When Mrs. Costello asks Winterbourne if he thought Daisy might love him back if he indeed loved her, she, for the first time since the outing at Chillon, raises the possibility that Winterbourne might have entertained romantic feelings for Daisy. Not surprisingly, Winterbourne sidesteps the issue, replying only that Daisy meant “she would have appreciated one’s esteem.” Winterbourne is saying that for all her much-vaunted lack of concern with what people thought of her, Daisy cared what he thought. However, Winterbourne uses the impersonal pronoun one’s not my both to distance himself from the whole matter and as if to suggest that Daisy’s message expressed something about her relationship with the whole community in Rome. Had Winterbourne embraced the possibility that Daisy’s affections and hopes were for him alone, his guilt over judging and dismissing her would necessarily increase.

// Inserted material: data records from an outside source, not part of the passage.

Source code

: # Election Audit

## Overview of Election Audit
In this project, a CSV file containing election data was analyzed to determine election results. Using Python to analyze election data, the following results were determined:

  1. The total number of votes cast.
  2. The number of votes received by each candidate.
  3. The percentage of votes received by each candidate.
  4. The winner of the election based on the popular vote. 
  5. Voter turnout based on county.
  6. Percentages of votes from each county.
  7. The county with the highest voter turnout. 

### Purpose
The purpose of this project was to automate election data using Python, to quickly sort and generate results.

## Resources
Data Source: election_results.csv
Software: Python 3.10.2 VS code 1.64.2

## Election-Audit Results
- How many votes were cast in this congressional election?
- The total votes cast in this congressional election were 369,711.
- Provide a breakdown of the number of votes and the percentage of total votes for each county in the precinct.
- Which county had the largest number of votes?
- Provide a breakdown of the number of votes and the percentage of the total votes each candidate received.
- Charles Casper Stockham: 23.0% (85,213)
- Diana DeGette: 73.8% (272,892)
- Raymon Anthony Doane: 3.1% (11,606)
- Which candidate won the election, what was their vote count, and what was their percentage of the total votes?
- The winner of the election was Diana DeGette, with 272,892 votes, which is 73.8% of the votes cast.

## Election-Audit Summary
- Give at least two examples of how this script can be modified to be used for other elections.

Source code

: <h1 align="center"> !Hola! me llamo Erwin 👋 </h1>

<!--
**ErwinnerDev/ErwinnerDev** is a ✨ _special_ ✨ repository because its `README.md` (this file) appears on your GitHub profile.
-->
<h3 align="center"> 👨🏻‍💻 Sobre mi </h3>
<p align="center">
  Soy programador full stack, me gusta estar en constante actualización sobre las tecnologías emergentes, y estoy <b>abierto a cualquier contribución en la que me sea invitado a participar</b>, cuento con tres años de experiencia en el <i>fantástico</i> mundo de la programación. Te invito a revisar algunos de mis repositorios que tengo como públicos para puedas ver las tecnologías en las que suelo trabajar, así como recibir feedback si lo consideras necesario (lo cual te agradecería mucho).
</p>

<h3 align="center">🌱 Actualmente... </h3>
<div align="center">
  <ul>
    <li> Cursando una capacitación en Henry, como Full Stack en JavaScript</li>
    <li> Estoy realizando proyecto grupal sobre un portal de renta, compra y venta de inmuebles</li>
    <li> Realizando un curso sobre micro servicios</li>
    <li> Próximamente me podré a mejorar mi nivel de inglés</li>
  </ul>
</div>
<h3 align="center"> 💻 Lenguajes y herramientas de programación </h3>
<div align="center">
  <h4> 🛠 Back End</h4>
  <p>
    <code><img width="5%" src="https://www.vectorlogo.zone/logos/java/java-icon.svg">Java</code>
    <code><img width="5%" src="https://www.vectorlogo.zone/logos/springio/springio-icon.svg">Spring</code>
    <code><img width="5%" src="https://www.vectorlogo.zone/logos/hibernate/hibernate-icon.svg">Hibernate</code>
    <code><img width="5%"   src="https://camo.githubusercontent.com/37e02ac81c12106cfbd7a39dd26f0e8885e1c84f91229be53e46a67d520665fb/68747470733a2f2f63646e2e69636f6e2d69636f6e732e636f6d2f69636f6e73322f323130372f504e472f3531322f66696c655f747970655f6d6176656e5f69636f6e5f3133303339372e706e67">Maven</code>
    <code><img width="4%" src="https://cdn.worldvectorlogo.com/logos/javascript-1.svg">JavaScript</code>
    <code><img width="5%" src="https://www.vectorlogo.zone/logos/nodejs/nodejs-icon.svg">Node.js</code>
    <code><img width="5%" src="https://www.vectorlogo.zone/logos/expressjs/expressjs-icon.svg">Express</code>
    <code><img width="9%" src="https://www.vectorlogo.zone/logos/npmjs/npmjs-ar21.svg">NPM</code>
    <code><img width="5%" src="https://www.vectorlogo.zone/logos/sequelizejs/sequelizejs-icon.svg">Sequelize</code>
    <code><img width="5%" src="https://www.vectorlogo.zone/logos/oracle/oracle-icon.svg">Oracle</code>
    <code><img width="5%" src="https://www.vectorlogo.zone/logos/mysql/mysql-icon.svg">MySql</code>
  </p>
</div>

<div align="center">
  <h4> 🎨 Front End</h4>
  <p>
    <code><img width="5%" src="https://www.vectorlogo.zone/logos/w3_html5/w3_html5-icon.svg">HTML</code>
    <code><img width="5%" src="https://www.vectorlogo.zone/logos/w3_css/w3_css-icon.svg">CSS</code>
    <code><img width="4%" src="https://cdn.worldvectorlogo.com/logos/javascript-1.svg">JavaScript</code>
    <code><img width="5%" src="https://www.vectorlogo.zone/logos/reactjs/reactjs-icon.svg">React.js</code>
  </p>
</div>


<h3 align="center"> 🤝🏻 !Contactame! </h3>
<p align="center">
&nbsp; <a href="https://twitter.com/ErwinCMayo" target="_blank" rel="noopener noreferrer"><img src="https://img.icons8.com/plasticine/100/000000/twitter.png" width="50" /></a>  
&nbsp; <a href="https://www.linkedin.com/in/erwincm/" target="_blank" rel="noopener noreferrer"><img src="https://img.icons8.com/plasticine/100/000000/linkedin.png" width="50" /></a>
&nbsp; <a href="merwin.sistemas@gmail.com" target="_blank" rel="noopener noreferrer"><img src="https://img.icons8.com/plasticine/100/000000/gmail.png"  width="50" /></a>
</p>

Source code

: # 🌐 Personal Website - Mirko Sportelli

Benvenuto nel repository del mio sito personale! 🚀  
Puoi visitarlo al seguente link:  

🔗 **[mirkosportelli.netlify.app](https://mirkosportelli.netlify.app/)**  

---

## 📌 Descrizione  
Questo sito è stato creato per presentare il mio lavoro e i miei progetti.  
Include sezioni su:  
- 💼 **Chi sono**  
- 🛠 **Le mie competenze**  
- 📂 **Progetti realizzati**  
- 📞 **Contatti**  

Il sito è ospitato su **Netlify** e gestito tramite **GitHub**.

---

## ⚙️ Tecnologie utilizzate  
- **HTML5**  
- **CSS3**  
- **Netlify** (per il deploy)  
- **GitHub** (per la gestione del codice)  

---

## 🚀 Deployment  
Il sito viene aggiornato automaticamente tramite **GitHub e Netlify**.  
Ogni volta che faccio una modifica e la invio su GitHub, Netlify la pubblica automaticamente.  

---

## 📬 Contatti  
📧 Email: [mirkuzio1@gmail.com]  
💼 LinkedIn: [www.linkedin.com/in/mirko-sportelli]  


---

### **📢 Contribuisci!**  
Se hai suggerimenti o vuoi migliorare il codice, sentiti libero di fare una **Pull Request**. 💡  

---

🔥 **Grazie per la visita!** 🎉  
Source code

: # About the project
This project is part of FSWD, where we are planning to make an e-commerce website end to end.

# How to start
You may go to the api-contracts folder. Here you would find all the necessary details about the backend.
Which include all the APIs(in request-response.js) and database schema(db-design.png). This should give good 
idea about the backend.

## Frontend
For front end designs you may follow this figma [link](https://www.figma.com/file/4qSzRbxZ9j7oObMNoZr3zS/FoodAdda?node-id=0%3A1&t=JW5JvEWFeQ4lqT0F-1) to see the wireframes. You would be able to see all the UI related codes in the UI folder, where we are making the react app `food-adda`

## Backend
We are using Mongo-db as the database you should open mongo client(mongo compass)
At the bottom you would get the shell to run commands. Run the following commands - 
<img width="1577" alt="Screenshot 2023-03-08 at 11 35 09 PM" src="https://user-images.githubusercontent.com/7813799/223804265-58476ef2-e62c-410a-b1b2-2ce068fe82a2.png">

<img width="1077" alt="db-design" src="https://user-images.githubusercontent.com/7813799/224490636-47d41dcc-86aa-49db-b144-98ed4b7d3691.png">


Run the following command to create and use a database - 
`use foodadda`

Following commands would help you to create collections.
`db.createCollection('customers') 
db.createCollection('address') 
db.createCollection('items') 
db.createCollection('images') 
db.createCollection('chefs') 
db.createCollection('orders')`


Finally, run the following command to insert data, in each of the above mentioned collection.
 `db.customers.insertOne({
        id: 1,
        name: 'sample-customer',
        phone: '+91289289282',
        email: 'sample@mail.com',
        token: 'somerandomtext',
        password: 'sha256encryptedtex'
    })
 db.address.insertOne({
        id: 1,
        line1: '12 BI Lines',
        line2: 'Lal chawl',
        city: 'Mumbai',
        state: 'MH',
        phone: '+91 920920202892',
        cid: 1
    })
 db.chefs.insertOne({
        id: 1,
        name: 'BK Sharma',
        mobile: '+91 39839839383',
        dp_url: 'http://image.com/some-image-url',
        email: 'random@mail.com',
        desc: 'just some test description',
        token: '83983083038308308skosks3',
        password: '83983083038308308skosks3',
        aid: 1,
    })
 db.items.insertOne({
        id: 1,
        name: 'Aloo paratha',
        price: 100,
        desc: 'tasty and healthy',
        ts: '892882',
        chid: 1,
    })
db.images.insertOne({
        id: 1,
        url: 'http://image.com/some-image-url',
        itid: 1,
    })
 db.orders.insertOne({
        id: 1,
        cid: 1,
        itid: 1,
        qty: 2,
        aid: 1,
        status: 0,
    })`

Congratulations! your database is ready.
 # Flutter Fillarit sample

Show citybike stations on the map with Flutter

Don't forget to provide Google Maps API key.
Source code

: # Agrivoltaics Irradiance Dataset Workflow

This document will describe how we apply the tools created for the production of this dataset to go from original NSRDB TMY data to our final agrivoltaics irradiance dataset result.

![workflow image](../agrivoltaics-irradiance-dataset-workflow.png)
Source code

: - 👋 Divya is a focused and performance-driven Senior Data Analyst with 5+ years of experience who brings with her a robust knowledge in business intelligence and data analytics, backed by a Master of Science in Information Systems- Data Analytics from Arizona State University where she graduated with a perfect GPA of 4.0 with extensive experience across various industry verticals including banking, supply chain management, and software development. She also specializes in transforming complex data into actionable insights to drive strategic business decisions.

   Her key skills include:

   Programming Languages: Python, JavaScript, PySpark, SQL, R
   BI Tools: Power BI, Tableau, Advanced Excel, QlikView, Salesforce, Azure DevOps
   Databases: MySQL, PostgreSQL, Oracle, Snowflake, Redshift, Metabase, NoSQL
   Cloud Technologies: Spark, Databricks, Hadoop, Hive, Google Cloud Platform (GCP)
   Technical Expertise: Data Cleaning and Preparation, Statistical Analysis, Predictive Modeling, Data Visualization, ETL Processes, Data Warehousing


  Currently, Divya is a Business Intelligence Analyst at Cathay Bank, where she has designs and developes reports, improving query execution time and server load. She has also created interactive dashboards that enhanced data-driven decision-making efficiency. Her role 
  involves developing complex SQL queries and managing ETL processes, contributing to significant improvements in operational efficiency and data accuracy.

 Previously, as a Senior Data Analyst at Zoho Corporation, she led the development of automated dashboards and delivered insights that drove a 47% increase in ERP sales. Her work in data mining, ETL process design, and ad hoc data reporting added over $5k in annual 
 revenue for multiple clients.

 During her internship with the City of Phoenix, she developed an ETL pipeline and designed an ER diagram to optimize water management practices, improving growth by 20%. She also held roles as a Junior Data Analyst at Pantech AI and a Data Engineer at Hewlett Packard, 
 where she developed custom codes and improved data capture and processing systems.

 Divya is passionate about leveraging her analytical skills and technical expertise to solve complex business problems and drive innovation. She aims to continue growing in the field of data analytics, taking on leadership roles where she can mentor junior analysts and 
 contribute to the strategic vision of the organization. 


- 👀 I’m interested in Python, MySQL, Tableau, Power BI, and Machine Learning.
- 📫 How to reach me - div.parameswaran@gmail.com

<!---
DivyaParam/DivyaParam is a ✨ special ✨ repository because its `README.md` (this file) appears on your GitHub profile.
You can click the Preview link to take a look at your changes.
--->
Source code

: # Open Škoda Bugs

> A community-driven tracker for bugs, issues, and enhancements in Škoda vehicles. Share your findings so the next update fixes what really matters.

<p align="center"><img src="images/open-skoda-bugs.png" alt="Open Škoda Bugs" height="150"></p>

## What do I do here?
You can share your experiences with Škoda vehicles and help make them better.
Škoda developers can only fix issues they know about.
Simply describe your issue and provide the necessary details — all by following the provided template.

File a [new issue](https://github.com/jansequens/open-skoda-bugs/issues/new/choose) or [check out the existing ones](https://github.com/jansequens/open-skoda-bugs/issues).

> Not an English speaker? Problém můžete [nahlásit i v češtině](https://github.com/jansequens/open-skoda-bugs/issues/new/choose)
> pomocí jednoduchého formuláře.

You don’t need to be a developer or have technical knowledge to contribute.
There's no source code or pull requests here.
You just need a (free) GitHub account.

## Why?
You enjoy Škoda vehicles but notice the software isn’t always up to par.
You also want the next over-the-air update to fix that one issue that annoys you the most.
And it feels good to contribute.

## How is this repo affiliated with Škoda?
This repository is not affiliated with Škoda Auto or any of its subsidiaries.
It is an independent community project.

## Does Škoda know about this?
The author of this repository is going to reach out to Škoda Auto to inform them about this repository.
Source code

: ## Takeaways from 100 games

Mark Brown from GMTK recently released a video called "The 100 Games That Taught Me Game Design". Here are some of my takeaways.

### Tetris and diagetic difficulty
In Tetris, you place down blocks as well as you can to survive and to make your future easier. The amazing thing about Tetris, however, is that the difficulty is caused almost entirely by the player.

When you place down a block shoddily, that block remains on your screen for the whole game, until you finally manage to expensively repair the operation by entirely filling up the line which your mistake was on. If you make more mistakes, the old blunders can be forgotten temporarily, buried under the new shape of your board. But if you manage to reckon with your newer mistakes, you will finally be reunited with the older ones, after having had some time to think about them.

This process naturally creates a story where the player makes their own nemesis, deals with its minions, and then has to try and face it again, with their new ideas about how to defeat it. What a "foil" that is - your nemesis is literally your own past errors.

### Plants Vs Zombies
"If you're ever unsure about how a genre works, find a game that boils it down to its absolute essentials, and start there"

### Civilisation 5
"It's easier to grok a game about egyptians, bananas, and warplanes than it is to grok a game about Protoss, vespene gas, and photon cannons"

When Winterbourne tells Mrs. Costello that she was right about his making a mistake with Daisy, he acknowledges her foresight and accepts that his mistake was great. In other words, his actions and inactions had meaning for him, and choosing differently might have altered or affected his life. Had he not suspected Daisy of immorality, or had he not denied his feelings for her, he may have found a measure of happiness that is now out of reach. The conclusion of the novel is poignant. James not only suggests that Winterbourne went right back to his former life, but he states this in a way that suggests that the whole story has just been part of an ongoing process of inconsequential gossip, with no importance for anyone—us, the people involved, or the man or woman telling the story. Although Winterbourne is clearly affected by what happened with Daisy, the fact that he can so smoothly return to his normal life suggests that he is, disturbingly, dismissing Daisy and her humanity.